Administration: Take orally with food and a full glass of water

Nursing Considerations:

  • Monitor for nausea (most common side effect)
  • Assess for diarrhea and adjust dosing if needed
  • Watch for abdominal pain and headache
  • Taking with food reduces nausea

For Abdominal Cramping and Spasms

MEDICATION PROFILE

Oxybutynin

Classification: Antispasmodic

Mechanism: Stops unnecessary gut spasms - helps when stomach is making you feel constipated AND having diarrhea at the same time

Use in IBS: When spasms occur due to IBS, helps reduce involuntary contractions

MEDICATION PROFILE

Dicyclomine (Bentyl)

Classification: Anticholinergic/antispasmodic

Mechanism: Relaxes smooth muscle of the GI tract, reducing spasms and cramping pain

Nursing Considerations:

  • Common side effects: Dry mouth, dizziness, blurred vision, drowsiness, constipation
  • Caution patients about drowsiness – avoid driving until effects known
  • Use with caution in elderly (increased anticholinergic sensitivity)
  • Contraindicated in glaucoma, urinary retention, severe ulcerative colitis
  • Encourage adequate hydration and sugar-free gum/candy for dry mouth

Adjunctive Therapies

Therapy Mechanism/Benefit Considerations
Antidepressants
(Low-dose TCAs or SSRIs)
Regulate gut motility, reduce visceral hypersensitivity, decrease pain perception Benefits seen at doses lower than antidepressant effect; takes 2-4 weeks
Peppermint Oil Natural antispasmodic that reduces bloating and intestinal spasms Use enteric-coated capsules; may worsen GERD
Probiotics
(Lactobacillus, Bifidobacterium)
Restore healthy gut microbiome, reduce gas and bloating Effects vary by strain; may take several weeks to see benefit

Nursing Education and Self-Care

PATIENT TEACHING PRIORITIES
  1. Bowel Habit Diary
    • Use Bristol Stool Form Scale to track stool consistency
    • Record timing, triggers, and associated symptoms
    • Helps identify patterns and dietary triggers
  2. Food Diary
    • Document all food and beverage intake
    • Note timing of symptoms in relation to meals
    • Identify problem foods through systematic elimination
  3. Dietary Habits
    • Eat regular meals at consistent times
    • Avoid skipping meals
    • Eat slowly and chew food thoroughly
    • Stay well-hydrated (8+ glasses water daily)
  4. Lifestyle Modifications
    • Discourage alcohol use – irritates gut
    • Discourage cigarette smoking – worsens symptoms
    • Emphasize importance of good sleep hygiene
    • Encourage stress management techniques
    • FIBER in different forms - not just Metamucil! Natural whole foods
    • Ambulation and mobility - get moving!

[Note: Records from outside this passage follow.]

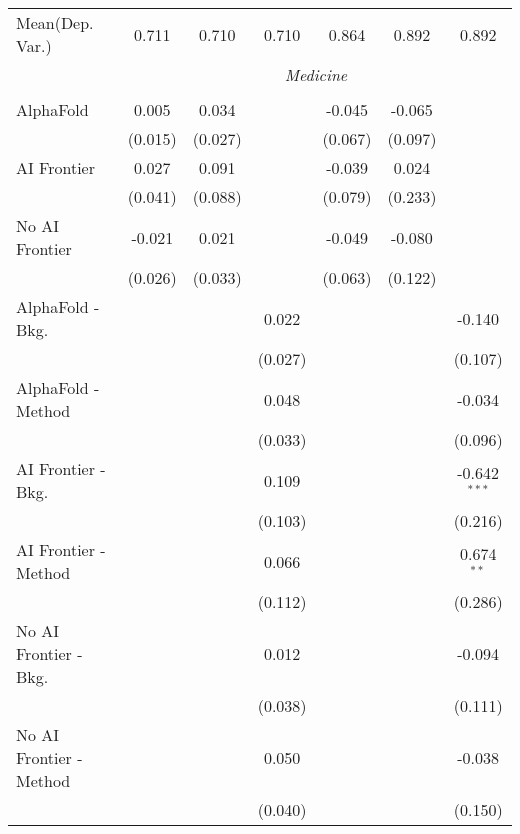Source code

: \begin{tabular}{lcccccc}
Mean(Dep. Var.) & 0.711 & 0.710 & 0.710 & 0.864 & 0.892 & 0.892 \\
 & \multicolumn{6}{c}{\textit{Medicine}} \\ \\
   AlphaFold               & 0.005   & 0.034   &         & -0.045  & -0.065  &   \\   
                           & (0.015) & (0.027) &         & (0.067) & (0.097) &   \\   
   AI Frontier             & 0.027   & 0.091   &         & -0.039  & 0.024   &   \\   
                           & (0.041) & (0.088) &         & (0.079) & (0.233) &   \\   
   No AI Frontier          & -0.021  & 0.021   &         & -0.049  & -0.080  &   \\   
                           & (0.026) & (0.033) &         & (0.063) & (0.122) &   \\   
   AlphaFold - Bkg.        &         &         & 0.022   &         &         & -0.140\\   
                           &         &         & (0.027) &         &         & (0.107)\\   
   AlphaFold - Method      &         &         & 0.048   &         &         & -0.034\\   
                           &         &         & (0.033) &         &         & (0.096)\\   
   AI Frontier - Bkg.      &         &         & 0.109   &         &         & -0.642$^{***}$\\   
                           &         &         & (0.103) &         &         & (0.216)\\   
   AI Frontier - Method    &         &         & 0.066   &         &         & 0.674$^{**}$\\   
                           &         &         & (0.112) &         &         & (0.286)\\   
   No AI Frontier - Bkg.   &         &         & 0.012   &         &         & -0.094\\   
                           &         &         & (0.038) &         &         & (0.111)\\   
   No AI Frontier - Method &         &         & 0.050   &         &         & -0.038\\   
                           &         &         & (0.040) &         &         & (0.150)\\   
   \midrule

\end{tabular}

Even if starting slowly
    • Strengthen core muscles - helps support abdominal area and prevents stretching
  5. Bowel Health Diary - CRITICAL
    • Track what they ate
    • Record how they felt afterward
    • Document poop appearance and consistency
    • Note timing and any associated symptoms
    • This helps healthcare team identify patterns and triggers
  6. Toilet Sitting Time - IMPORTANT SAFETY
    • NO prolonged sitting (15-20 minutes MAXIMUM)
    • Why this matters:
      • Causes hemorrhoids
      • Hip issues (changes circumference)
      • Spine issues
    • Educate patients to plan bathroom visits rather than sitting for extended periods
Inflammatory Markers: For IBS workup, expect to see labs checking for inflammation:
  • CRP (C-Reactive Protein): Inflammatory marker
  • ESR (Erythrocyte Sedimentation Rate): Another inflammatory marker
  • If physician orders these, they suspect an inflammatory process
  • Also check stool studies and other tests to rule out infection
Mind-Gut Connection: IBS is strongly influenced by the gut-brain axis. Psychological stress directly affects gut motility and sensitivity. Cognitive-behavioral therapy (CBT), mindfulness-based stress reduction, and gut-directed hypnotherapy have all shown effectiveness in managing IBS symptoms. Encourage patients to address both physical and psychological aspects of the condition.
STRUCTURAL GI DISORDER

Diverticular Disease

KEY TERMINOLOGY

Diverticula: Outpouchings or bulges of the intestinal mucosa through weakened areas in the muscle layer of the bowel wall. Most commonly occur in the sigmoid colon.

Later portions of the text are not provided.